• _Requirement_
Work out how many lines of the listing hold the string "sigma". Answer with that number alone.

• _Provided entries_
----------

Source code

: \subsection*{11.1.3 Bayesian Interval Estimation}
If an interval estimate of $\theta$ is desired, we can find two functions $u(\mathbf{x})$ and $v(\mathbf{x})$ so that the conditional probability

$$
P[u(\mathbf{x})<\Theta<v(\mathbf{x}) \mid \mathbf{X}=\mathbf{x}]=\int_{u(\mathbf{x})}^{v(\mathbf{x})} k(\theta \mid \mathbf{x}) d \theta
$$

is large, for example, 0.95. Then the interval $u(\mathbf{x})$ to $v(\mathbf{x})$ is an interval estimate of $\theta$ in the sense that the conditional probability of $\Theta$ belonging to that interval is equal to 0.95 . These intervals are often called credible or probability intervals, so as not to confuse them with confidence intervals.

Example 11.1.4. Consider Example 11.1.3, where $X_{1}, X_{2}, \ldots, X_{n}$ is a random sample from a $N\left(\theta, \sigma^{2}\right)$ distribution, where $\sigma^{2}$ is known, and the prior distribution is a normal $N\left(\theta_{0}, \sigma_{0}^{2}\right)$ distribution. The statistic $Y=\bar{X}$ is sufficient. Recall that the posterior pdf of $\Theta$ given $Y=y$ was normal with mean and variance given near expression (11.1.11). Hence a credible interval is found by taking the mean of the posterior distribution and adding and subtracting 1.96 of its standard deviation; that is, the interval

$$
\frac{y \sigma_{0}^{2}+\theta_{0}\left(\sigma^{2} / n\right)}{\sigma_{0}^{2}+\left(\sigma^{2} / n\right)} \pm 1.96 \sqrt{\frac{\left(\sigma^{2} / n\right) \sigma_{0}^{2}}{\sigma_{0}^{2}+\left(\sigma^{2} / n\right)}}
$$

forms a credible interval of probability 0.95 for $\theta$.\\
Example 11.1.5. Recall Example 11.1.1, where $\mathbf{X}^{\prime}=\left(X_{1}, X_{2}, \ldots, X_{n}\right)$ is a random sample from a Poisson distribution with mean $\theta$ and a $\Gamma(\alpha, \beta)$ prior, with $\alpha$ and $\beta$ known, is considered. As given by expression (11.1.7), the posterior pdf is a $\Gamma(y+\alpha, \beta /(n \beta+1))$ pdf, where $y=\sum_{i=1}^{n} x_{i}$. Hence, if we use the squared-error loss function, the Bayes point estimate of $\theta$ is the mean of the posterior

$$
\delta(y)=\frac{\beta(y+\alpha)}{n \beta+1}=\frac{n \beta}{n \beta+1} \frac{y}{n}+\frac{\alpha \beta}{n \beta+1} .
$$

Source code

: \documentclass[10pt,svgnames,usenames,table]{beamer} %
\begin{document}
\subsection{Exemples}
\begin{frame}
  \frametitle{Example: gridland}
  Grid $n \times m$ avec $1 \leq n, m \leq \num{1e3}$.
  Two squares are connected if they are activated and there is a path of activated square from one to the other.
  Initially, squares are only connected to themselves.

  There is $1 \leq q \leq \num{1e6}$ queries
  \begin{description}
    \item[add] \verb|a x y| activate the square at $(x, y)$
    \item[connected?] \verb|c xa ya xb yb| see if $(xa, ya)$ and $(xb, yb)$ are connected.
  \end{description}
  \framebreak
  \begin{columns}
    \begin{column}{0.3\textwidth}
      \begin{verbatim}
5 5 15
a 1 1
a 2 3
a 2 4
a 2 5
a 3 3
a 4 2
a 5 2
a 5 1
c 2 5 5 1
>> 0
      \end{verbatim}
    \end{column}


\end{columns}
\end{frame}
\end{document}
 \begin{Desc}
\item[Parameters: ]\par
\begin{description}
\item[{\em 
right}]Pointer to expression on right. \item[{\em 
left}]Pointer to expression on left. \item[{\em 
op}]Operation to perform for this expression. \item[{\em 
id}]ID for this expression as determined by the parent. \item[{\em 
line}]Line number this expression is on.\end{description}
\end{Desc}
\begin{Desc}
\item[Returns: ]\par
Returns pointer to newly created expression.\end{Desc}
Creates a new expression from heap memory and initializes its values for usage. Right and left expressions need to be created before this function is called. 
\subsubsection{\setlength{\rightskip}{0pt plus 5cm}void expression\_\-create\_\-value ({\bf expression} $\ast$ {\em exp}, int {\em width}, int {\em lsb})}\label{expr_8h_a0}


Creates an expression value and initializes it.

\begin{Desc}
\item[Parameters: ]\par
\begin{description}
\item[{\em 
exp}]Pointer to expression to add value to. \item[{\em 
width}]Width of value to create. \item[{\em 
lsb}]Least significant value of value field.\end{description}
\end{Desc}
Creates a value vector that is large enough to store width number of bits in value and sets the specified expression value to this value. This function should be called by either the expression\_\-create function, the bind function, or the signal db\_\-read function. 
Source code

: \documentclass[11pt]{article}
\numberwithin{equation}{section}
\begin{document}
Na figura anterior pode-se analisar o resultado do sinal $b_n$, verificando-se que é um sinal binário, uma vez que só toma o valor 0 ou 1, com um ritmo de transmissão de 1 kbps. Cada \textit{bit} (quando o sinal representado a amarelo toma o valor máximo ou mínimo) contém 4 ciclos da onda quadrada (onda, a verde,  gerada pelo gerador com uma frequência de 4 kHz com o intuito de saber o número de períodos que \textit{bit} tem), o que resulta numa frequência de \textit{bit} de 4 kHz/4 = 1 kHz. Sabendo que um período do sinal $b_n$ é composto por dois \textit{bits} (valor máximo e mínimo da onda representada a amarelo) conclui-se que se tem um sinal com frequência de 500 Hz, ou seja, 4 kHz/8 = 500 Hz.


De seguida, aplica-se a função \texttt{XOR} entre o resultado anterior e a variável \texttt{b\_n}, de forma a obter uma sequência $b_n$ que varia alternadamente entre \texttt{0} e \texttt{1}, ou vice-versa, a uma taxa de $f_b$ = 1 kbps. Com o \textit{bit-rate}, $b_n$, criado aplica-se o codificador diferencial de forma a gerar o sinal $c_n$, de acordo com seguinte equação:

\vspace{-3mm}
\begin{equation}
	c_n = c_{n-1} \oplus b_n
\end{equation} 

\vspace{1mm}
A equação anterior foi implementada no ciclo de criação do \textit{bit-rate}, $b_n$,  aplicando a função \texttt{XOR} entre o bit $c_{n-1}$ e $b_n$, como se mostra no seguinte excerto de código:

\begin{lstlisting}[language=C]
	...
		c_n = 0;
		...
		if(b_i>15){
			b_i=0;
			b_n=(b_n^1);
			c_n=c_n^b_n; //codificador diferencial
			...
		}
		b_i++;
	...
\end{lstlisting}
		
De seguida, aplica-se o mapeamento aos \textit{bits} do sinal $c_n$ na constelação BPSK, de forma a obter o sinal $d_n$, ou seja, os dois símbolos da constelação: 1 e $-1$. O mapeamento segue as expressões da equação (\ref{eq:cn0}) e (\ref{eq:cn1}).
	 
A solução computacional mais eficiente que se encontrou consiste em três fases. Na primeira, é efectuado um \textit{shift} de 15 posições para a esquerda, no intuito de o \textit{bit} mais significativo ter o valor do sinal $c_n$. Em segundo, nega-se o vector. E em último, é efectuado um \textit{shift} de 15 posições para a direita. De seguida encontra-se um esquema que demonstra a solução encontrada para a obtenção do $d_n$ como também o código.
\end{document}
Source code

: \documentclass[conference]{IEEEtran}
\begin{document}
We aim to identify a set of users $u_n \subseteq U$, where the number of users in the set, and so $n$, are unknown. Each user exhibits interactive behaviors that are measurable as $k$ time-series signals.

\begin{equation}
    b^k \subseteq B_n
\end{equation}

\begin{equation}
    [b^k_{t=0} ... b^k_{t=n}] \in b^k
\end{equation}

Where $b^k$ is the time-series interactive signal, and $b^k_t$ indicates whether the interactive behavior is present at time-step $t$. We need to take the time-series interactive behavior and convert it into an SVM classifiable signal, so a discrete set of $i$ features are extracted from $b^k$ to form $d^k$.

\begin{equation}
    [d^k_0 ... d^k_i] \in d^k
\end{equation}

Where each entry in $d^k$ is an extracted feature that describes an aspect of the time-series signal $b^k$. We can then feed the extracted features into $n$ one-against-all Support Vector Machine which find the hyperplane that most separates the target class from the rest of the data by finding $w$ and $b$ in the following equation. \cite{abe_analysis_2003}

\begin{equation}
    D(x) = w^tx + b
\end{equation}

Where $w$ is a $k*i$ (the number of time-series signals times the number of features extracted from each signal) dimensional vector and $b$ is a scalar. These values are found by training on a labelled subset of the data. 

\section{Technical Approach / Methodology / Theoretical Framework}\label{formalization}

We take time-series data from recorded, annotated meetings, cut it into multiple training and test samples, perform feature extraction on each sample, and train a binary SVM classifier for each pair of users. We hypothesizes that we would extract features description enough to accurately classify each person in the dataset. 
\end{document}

----------

• _Task output_
2